BOOK FOURTH. Defect and Effects of the System.
CHAPTER I. Local Society.
I. Human Incentives.
The two Stimuli of human action. – The egoistic instinct and the social instinct. – Motives for not weakening the social instinct. – Influence on society of the law it prescribes. – The clauses of a statute depend on the legislator who adopts or imposes them. – Conditions of a good statute. – It favors the social instinct. – Different for different societies. – Determined by the peculiar and permanent traits of the society it governs. – Capital defect of the statute under the new régime.
So long as a man takes an interest only in himself, in his own fortune, in his own advancement, in his own success, his interests are trivial: all that is, like himself, of little importance and of short duration. Alongside of the small boat which he steers so carefully there are thousands and millions of others of like it; none of them are worth much, and his own is not worth more. However well he may have provisioned and sailed it, it will always remain what it is, slight and fragile; in vain will he hoist his flags, decorate it, and shove ahead to get the first place; in three steps he has reached its length. However well he handles and maintains it, in a few years it leaks; sooner or later it crumbles and sinks, and with it goes all his effort. Is it reasonable to work so hard for this, and is so slight an object worth so great an effort?

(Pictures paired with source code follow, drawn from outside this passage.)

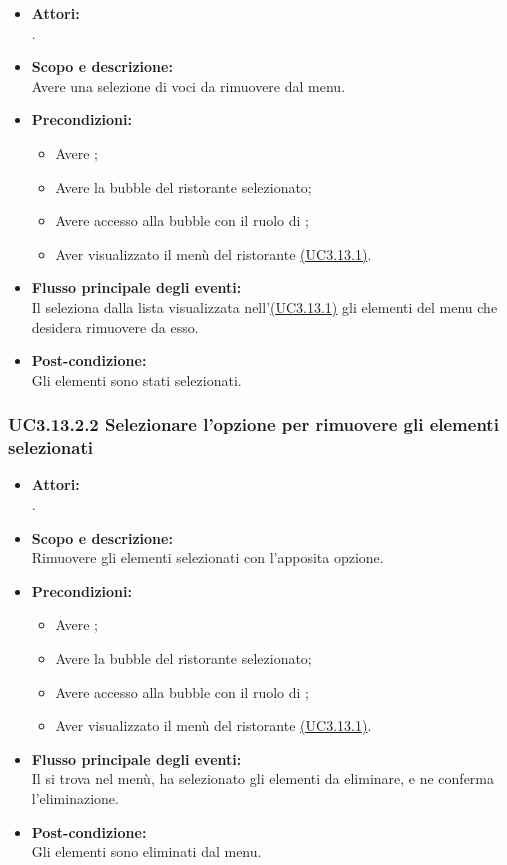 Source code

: \begin{itemize}
	\item \textbf{Attori:}
	\\.
	\item \textbf{Scopo e descrizione:} 
	\\Avere una selezione di voci da rimuovere dal menu.
	\item \textbf{Precondizioni:}
	\begin{itemize}
		\item Avere ;
		\item Avere la bubble del ristorante selezionato;
		\item Avere accesso alla bubble con il ruolo di ;
		\item Aver visualizzato il menù del ristorante \hyperref[UC3.13.1]{(UC3.13.1)}.
	\end{itemize}
	\item \textbf{Flusso principale degli eventi:}
	\\Il {} seleziona dalla lista visualizzata nell'\hyperref[UC3.13.1]{(UC3.13.1)} gli elementi del menu che desidera rimuovere da esso.
	\item \textbf{Post-condizione:}
	\\Gli elementi sono stati selezionati.
\end{itemize}

\subsubsection{UC3.13.2.2 Selezionare l'opzione per rimuovere gli elementi selezionati} \label{UC3.13.2.2}

\begin{itemize}
	\item \textbf{Attori:}
	\\.
	\item \textbf{Scopo e descrizione:} 
	\\Rimuovere gli elementi selezionati con l'apposita opzione.
	\item \textbf{Precondizioni:}
	\begin{itemize}
		\item Avere ;
		\item Avere la bubble del ristorante selezionato;
		\item Avere accesso alla bubble con il ruolo di ;
		\item Aver visualizzato il menù del ristorante \hyperref[UC3.13.1]{(UC3.13.1)}.
	\end{itemize}
	\item \textbf{Flusso principale degli eventi:}
	\\Il {} si trova nel menù, ha selezionato gli elementi da eliminare, e ne conferma l'eliminazione.
	\item \textbf{Post-condizione:}
	\\Gli elementi sono eliminati dal menu.
\end{itemize}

Fortunately, man has, for a better placement of his effort, other aims, more vast and more substantial: a family, a commune, a church, a country, all the associations of which he is or becomes a member, all the collective undertakings in behalf of science, education, and charity, of local or general utility, most of them provided with legal statutes and organized as corporations or even as a legal entity. They are as well defined and protected as he is, but more precious and more viable: for they are of service to a large number of men and last for ever. Some, even, have a secular history, and their age predicts their longevity. In the countless fleet of boats which so constantly sink, and which are so constantly replaced by others, they last like top rated liners. The men from the flotilla now and then sign on these large vessels, and the result of their labor is not, as it is at home, futile or short-lived; it will remain above the surface after he and his boat have disappeared. It has entered into the common mass of work which owes its protection to its mass; undoubtedly the portion he contributes may be worked over again later on; but its substance remains, and often also its form:
* like a precept of Jesus,
* like Archimedes’ theorem
which rests a definite acquisition, intact and permanently fixed for two thousand years, immortal from the first day. – Consequently, the individual may take an interest, no longer merely in his own boat, but again in some ship, in this or that particular one, in this or that association or community, according to his preferences and his aptitudes, according to attractiveness, proximity, and convenience of access, all of which is a new motivation for his activities, opposing his egoism, which, powerful as it may be, may still be overcome, since a soul might be very generous or qualified by long and special discipline. Out of this issues every sacrifice, the surrender of one’s-self to one’s work or to a cause,
* the devotion of the sister of charity or of the missionary, * the abnegation of the scientist who buries himself for twenty years in the minutia of a thankless task,
* the heroism of the explorer who risks himself on a desert or among savages,
* the courage of the soldier who stakes his life in defense of his flag.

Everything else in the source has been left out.